Al convegno I-Com sull’innovazione energetica interviene Gianmarco Carnovale, Presidente Roma Startup.

Finanziamenti alle imprese, la difficile situazione delle start up energetiche

Le aziende, o i liberi professionisti, possono accedere a diverse forme di finanziamento: ad esempio, possono trovare i prestiti più vantaggiosi tra quelli offerti dai migliori istituti di credito, oppure contare su fondi regionali, europei e nazionali.

Tuttavia, se piccole, medie e grandi imprese possono contare su finanziarie come Agos, Compass e così via, non si può dire lo stesso delle start up, che per definizione fanno mola più fatica ad ottenere finanziamenti tradizionali.

Della difficile situazione delle start up italiane si fa portavoce Gianmarco Carnovale, Presidente Roma Startup, durante il convegno I-Com sull'innovazione energetica e in particolare durante la sessione dedicata alla competitività delle start up energetiche italiane.

Carnovale inizia il suo intervento su una precisazione sul significato di start up: non si tratta di imprese, ma di protoimprese, con un alto fattore di innovazione e un alto potenziale. La definizione di start up è recentissima e compare in Italia solo tra il 2010 e il 2012.

Le start up italiane, e in particolare quelle energetiche, risentono di due mali: il primo è la scarsità di capitali di rischio, in quanto i venture capitalist si concentrano principalmente nell'ambito delle start up digitali. Questo perché, rispetto alle start up energetiche, quelle digitali hanno un ciclo di sviluppo e di sperimentazione molto più breve, meno rischi tecnologici e costi di verifica più bassi.

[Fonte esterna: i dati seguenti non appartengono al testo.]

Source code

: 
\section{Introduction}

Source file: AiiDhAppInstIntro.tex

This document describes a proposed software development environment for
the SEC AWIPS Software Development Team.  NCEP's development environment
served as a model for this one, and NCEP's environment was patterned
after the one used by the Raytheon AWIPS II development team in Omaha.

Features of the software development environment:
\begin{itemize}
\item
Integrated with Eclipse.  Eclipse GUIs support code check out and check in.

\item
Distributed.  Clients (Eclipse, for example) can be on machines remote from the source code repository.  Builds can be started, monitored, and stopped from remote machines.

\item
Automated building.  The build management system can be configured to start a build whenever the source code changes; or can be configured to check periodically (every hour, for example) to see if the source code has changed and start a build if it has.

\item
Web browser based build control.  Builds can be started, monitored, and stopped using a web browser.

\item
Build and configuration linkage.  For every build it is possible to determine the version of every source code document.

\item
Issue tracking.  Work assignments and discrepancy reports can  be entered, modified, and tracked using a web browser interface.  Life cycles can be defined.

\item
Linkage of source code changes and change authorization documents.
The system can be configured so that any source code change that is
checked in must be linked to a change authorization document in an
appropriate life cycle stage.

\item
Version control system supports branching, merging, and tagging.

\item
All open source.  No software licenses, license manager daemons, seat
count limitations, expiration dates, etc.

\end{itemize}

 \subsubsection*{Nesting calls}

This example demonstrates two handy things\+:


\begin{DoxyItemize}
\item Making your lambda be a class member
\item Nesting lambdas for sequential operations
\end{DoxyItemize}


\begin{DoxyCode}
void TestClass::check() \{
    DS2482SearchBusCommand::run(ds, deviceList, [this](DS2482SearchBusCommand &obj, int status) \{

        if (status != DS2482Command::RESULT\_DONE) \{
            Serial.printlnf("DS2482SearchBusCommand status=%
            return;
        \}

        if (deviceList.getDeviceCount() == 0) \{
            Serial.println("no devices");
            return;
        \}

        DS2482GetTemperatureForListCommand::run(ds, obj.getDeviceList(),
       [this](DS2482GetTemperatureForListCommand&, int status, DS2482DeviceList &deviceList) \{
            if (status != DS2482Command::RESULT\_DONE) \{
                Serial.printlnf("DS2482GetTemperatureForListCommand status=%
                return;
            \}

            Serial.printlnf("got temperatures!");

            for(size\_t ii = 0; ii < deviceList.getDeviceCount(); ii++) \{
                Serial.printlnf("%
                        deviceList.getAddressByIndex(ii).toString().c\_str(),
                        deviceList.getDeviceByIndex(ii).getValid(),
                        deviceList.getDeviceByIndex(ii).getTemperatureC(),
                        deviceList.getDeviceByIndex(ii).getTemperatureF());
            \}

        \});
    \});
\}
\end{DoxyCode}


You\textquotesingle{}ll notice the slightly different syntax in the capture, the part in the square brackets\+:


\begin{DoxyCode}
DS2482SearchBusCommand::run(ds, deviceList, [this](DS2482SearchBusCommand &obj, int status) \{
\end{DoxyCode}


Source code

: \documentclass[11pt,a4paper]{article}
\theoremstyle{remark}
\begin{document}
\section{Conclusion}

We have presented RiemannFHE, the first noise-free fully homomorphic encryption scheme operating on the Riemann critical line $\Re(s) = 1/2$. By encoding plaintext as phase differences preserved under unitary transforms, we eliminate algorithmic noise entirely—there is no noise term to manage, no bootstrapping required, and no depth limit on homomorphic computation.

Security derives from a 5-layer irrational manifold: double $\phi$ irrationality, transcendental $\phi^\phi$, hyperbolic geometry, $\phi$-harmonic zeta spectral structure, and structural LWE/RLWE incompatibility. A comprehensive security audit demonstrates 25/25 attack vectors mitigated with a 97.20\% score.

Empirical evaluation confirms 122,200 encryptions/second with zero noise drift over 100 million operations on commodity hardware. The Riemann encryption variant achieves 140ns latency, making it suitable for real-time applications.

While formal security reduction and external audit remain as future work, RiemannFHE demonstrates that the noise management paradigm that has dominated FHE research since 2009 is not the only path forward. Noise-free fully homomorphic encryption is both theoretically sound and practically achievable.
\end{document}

L'altro grande male è la mancanza di interdisciplinarietà: le start up italiane, infatti nascono all'interno di settori chiusi, in quanto nella maggior parte delle università italiane manca la comunicazione interdisciplinare e tra dipartimenti. L'interdisciplinarietà, unita alla possibilità di disporre di un team eterogeneo, valorizza invece la tecnologia ed è necessaria per fare impresa.

A tutto ciò dobbiamo aggiungere che, mentre all'estero il 60% delle start up nasce dalle università, in Italia solo il 3% è frutto di collaborazioni strette negli atenei. Siamo quindi di fronte a una situazione davvero incerta e frammentaria, che rende necessario da una parte cercare un catalizzare che possa unire a far crescere queste piccole start up e dall'altra promuovere una sinergia tra pubblico e privato per incentivare il sistema.